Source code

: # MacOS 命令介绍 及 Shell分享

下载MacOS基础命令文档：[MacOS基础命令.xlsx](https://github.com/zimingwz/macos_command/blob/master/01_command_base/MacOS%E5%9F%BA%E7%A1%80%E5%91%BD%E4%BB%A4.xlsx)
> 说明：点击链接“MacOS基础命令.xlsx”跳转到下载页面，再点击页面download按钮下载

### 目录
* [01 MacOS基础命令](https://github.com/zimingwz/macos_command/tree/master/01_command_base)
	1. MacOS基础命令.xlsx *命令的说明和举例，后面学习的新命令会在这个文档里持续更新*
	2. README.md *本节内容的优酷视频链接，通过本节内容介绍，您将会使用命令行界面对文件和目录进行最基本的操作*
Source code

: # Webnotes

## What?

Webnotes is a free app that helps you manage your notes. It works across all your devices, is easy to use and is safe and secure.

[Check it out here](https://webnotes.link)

==============================

• _Exercise objective_
Write all of the data above again, exactly as given.

• _Response_
Source code

: # MacOS 命令介绍 及 Shell分享

下载MacOS基础命令文档：[MacOS基础命令.xlsx](https://github.com/zimingwz/macos_command/blob/master/01_command_base/MacOS%E5%9F%BA%E7%A1%80%E5%91%BD%E4%BB%A4.xlsx)
> 说明：点击链接“MacOS基础命令.xlsx”跳转到下载页面，再点击页面download按钮下载

### 目录
* [01 MacOS基础命令](https://github.com/zimingwz/macos_command/tree/master/01_command_base)
	1. MacOS基础命令.xlsx *命令的说明和举例，后面学习的新命令会在这个文档里持续更新*
	2. README.md *本节内容的优酷视频链接，通过本节内容介绍，您将会使用命令行界面对文件和目录进行最基本的操作*
Source code

: # Webnotes

## What?

Webnotes is a free app that helps you manage your notes. It works across all your devices, is easy to use and is safe and secure.

[Check it out here](https://webnotes.link)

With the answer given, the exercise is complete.